▶ _Work request_:
Only one stretch of the records below is wanted: the lines from the one holding "Nuestro cerebro realiza" through the one holding "Esta prueba del". Return it exactly, both ends included.

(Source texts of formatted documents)
====

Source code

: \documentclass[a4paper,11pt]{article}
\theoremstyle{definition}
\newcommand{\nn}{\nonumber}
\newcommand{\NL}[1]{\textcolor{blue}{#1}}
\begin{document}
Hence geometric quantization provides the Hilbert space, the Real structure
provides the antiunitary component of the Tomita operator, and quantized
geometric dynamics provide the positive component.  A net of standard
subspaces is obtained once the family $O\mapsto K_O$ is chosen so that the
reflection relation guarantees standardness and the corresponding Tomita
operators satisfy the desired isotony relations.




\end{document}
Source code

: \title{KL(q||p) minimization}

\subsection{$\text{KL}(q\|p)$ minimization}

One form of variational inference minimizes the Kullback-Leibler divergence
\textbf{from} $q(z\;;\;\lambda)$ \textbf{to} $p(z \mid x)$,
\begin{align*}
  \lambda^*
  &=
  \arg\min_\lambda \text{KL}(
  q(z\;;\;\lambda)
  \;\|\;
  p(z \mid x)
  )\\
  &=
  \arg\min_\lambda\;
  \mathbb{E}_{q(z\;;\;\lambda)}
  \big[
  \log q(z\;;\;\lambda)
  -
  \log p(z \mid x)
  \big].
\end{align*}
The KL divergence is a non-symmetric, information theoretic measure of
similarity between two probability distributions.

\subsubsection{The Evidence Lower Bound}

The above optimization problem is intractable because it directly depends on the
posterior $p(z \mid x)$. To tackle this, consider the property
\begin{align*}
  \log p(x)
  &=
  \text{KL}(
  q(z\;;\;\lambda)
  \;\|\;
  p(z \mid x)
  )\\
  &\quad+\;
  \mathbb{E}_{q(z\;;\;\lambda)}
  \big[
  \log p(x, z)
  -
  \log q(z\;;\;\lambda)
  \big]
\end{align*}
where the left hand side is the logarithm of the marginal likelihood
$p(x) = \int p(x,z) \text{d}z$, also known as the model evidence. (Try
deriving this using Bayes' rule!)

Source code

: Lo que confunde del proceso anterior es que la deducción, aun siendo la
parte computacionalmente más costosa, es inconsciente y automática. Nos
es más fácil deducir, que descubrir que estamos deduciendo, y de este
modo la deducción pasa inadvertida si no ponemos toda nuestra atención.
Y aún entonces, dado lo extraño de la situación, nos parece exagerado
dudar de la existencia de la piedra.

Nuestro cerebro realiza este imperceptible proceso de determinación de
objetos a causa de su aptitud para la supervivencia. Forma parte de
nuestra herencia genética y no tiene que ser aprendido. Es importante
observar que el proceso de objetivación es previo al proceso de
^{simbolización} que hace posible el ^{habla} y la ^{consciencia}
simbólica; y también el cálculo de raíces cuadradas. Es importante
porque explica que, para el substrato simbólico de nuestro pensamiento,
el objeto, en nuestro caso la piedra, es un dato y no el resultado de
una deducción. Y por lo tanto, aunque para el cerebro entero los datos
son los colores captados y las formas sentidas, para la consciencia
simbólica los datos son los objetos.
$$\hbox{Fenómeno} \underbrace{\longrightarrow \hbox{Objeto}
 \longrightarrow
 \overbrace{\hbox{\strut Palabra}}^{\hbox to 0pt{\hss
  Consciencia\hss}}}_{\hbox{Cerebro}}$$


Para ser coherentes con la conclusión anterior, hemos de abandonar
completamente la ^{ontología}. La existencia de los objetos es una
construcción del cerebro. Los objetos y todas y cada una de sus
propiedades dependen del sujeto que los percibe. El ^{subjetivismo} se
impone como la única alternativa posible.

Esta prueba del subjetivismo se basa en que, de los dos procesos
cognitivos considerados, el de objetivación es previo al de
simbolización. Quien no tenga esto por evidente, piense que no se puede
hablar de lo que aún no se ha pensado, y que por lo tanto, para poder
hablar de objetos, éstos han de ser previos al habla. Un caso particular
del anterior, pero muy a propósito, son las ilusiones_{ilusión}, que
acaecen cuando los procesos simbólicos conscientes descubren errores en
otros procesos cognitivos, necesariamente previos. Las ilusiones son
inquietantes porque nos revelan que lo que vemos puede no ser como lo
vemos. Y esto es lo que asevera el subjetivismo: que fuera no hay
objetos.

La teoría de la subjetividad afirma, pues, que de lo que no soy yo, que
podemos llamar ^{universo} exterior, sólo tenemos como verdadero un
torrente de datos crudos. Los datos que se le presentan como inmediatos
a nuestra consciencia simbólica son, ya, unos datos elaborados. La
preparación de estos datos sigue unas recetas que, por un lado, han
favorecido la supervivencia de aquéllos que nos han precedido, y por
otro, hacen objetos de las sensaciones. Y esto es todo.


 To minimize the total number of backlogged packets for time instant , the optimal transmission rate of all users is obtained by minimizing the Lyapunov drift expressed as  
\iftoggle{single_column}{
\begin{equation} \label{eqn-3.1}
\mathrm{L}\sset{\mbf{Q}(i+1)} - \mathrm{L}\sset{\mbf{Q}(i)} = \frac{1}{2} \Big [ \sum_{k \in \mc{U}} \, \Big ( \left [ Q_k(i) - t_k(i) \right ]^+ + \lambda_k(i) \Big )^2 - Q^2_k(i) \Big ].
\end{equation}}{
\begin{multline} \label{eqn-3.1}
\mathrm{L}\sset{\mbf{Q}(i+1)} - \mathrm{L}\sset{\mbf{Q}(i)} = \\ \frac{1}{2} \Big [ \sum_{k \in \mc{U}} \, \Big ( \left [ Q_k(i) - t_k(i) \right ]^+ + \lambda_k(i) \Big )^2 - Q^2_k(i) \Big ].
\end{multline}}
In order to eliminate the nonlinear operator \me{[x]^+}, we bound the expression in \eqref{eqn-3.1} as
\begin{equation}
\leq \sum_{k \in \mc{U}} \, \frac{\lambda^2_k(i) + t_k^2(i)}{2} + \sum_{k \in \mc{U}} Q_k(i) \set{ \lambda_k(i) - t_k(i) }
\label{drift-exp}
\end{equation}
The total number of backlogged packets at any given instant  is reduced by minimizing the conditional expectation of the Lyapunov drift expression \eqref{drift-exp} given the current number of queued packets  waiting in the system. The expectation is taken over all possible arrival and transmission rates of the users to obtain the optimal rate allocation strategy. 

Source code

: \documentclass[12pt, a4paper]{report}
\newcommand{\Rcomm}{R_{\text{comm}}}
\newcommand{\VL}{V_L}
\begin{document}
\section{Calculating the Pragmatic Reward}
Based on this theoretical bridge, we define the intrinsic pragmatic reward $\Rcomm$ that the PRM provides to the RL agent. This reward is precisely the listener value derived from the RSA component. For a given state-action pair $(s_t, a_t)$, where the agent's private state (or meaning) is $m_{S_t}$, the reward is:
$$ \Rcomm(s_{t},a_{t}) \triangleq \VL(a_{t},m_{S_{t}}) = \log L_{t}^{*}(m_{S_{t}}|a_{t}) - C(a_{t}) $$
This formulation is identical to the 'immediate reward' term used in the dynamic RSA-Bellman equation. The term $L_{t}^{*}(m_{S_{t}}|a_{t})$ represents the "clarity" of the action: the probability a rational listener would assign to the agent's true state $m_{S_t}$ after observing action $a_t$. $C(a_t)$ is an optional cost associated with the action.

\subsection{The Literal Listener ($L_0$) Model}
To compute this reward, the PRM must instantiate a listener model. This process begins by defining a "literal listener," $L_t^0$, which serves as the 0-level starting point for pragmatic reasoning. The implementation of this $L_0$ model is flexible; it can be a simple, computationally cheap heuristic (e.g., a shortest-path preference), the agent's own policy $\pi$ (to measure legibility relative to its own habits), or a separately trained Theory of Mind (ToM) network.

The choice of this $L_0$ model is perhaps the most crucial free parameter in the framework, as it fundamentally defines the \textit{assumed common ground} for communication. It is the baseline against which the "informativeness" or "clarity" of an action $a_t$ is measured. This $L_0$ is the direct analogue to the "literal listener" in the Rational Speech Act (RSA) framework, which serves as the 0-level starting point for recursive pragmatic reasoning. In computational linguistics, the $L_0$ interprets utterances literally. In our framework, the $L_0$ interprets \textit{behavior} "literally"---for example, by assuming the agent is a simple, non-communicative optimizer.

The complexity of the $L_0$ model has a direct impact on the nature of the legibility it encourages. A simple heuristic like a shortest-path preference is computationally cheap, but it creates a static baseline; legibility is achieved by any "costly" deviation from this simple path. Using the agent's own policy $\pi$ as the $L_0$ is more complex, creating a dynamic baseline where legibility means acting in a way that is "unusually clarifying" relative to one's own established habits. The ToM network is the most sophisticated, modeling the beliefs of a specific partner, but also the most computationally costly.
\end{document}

====

▶ _Solved exercise_:
Nuestro cerebro realiza este imperceptible proceso de determinación de
objetos a causa de su aptitud para la supervivencia. Forma parte de
nuestra herencia genética y no tiene que ser aprendido. Es importante
observar que el proceso de objetivación es previo al proceso de
^{simbolización} que hace posible el ^{habla} y la ^{consciencia}
simbólica; y también el cálculo de raíces cuadradas. Es importante
porque explica que, para el substrato simbólico de nuestro pensamiento,
el objeto, en nuestro caso la piedra, es un dato y no el resultado de
una deducción. Y por lo tanto, aunque para el cerebro entero los datos
son los colores captados y las formas sentidas, para la consciencia
simbólica los datos son los objetos.
$$\hbox{Fenómeno} \underbrace{\longrightarrow \hbox{Objeto}
 \longrightarrow
 \overbrace{\hbox{\strut Palabra}}^{\hbox to 0pt{\hss
  Consciencia\hss}}}_{\hbox{Cerebro}}$$


Para ser coherentes con la conclusión anterior, hemos de abandonar
completamente la ^{ontología}. La existencia de los objetos es una
construcción del cerebro. Los objetos y todas y cada una de sus
propiedades dependen del sujeto que los percibe. El ^{subjetivismo} se
impone como la única alternativa posible.

Esta prueba del subjetivismo se basa en que, de los dos procesos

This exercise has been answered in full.